▸ **Problem to solve**
Copy each line in the data below that contains the word "projection".

(Source texts of formatted documents)
-- Opening Marker --

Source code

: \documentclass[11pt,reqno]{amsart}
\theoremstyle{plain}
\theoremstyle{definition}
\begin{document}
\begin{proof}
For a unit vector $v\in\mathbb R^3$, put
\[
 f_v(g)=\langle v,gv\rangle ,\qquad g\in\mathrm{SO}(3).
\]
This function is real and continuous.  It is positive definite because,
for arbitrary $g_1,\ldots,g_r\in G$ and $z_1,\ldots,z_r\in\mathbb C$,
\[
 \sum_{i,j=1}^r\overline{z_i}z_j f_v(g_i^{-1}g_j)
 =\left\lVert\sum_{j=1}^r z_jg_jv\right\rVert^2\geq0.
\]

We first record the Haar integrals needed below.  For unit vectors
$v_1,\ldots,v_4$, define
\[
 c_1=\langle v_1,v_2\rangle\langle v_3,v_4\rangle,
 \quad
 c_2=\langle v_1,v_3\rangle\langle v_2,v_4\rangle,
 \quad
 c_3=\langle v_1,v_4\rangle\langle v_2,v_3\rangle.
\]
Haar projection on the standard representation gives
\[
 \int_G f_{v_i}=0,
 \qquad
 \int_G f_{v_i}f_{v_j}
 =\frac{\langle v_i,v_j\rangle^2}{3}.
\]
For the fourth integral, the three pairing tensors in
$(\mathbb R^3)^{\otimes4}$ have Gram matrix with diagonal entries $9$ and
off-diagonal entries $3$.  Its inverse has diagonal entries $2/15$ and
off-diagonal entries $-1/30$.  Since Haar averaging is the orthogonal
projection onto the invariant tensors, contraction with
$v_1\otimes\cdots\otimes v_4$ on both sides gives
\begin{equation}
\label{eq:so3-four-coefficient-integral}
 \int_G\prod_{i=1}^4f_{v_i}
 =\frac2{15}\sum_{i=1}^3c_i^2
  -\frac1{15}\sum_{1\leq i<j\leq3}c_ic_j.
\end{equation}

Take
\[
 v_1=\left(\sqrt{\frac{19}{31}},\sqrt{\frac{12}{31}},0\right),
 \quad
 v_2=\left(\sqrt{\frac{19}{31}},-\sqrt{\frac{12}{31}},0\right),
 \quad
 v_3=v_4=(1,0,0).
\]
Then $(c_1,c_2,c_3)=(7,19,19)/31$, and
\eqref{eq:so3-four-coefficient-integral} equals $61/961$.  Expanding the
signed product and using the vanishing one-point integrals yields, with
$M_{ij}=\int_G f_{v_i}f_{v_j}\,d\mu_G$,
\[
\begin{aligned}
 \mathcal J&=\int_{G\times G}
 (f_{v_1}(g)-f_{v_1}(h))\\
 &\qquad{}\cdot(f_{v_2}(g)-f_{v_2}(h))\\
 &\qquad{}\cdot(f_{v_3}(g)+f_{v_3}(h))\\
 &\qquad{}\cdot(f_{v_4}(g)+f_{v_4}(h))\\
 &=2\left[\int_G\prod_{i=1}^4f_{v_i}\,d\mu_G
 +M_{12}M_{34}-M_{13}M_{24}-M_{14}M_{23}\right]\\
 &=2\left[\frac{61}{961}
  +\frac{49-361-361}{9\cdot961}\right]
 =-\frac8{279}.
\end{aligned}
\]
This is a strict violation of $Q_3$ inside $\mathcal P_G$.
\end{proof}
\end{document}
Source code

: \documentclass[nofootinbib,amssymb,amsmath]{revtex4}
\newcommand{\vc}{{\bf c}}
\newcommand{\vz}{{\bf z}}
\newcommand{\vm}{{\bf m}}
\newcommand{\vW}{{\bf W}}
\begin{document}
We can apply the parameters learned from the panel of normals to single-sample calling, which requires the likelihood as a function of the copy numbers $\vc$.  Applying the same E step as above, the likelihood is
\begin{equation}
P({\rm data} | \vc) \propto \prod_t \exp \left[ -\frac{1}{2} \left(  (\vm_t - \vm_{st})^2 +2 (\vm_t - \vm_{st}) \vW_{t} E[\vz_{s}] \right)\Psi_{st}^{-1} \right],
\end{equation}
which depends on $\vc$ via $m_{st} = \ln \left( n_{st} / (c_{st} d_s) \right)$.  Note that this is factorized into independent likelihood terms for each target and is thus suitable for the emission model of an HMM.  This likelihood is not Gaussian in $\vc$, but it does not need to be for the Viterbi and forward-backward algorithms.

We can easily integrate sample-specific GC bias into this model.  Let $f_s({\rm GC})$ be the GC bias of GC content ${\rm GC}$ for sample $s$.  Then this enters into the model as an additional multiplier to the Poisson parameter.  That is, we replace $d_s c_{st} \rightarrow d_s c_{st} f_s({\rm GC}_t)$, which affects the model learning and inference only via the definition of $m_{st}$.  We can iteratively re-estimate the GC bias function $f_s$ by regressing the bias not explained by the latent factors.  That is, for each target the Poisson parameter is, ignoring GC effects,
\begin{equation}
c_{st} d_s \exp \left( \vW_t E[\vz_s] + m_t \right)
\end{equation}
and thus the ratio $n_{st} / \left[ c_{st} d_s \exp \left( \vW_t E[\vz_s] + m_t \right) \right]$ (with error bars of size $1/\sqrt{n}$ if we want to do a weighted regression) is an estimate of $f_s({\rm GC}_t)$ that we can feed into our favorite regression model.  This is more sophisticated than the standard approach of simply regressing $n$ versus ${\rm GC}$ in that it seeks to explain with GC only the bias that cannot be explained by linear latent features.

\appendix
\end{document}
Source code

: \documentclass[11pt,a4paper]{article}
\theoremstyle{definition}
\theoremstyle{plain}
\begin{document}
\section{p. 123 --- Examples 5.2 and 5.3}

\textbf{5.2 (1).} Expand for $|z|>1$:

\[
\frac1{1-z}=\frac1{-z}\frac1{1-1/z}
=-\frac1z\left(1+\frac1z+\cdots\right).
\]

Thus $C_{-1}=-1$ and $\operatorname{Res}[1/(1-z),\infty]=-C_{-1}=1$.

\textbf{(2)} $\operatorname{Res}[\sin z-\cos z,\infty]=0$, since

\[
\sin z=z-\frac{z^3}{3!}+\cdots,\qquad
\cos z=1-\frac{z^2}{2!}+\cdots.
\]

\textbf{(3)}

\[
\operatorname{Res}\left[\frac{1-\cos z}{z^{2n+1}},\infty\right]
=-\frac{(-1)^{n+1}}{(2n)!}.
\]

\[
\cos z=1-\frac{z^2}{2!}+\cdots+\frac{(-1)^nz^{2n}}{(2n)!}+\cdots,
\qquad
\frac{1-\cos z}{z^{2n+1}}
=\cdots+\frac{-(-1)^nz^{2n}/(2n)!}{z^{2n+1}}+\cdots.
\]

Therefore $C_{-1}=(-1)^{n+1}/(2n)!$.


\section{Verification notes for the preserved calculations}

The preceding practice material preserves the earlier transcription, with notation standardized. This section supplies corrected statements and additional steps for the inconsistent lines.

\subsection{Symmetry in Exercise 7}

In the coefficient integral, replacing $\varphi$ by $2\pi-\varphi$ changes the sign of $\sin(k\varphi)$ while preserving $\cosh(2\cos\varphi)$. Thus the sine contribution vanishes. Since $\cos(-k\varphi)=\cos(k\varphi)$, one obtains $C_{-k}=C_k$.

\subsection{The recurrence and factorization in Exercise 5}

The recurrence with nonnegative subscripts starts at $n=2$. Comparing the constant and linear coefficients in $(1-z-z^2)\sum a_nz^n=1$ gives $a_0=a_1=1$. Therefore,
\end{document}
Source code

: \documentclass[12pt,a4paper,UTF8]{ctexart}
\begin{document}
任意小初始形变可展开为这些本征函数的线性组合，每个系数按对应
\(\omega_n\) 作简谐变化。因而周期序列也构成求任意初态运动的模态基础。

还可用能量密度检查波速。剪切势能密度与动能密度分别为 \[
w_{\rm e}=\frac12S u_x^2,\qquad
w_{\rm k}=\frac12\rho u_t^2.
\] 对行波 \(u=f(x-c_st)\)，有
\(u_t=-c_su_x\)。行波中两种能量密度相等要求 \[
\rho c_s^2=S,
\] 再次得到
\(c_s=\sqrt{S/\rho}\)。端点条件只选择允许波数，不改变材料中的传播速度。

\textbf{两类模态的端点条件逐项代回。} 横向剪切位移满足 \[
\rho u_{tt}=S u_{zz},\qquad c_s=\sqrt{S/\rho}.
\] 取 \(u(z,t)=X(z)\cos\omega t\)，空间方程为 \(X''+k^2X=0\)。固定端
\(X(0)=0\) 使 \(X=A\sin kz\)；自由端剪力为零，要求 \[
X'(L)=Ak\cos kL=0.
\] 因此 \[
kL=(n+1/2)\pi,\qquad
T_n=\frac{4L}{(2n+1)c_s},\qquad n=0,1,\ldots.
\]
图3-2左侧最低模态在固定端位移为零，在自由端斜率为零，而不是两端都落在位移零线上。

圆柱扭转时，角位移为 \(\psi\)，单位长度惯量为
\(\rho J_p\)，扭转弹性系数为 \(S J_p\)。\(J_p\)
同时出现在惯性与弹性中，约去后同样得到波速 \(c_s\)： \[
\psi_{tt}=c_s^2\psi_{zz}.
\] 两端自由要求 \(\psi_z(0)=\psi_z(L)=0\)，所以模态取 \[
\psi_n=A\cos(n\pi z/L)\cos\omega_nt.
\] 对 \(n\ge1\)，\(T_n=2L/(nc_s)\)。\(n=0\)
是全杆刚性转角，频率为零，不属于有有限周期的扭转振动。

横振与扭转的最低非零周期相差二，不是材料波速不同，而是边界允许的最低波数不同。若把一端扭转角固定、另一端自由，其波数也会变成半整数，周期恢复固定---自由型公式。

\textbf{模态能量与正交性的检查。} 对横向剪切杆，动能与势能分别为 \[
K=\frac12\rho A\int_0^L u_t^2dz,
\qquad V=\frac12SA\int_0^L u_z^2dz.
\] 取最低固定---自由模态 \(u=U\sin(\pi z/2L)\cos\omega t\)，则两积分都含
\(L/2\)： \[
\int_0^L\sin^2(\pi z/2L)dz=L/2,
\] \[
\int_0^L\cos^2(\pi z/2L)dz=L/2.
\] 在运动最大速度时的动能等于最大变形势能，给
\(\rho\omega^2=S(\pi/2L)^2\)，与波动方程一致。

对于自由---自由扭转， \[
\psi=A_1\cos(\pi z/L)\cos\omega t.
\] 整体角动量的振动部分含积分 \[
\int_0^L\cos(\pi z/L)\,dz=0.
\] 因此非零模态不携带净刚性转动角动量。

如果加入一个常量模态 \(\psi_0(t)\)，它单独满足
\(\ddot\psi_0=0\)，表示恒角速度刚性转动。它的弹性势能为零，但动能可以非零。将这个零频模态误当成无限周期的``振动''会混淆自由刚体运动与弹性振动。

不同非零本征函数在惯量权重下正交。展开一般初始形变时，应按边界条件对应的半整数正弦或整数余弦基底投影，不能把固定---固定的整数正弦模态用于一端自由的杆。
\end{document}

-- Closing Marker --

▸ **Answer for the task**
Haar projection on the standard representation gives
projection onto the invariant tensors, contraction with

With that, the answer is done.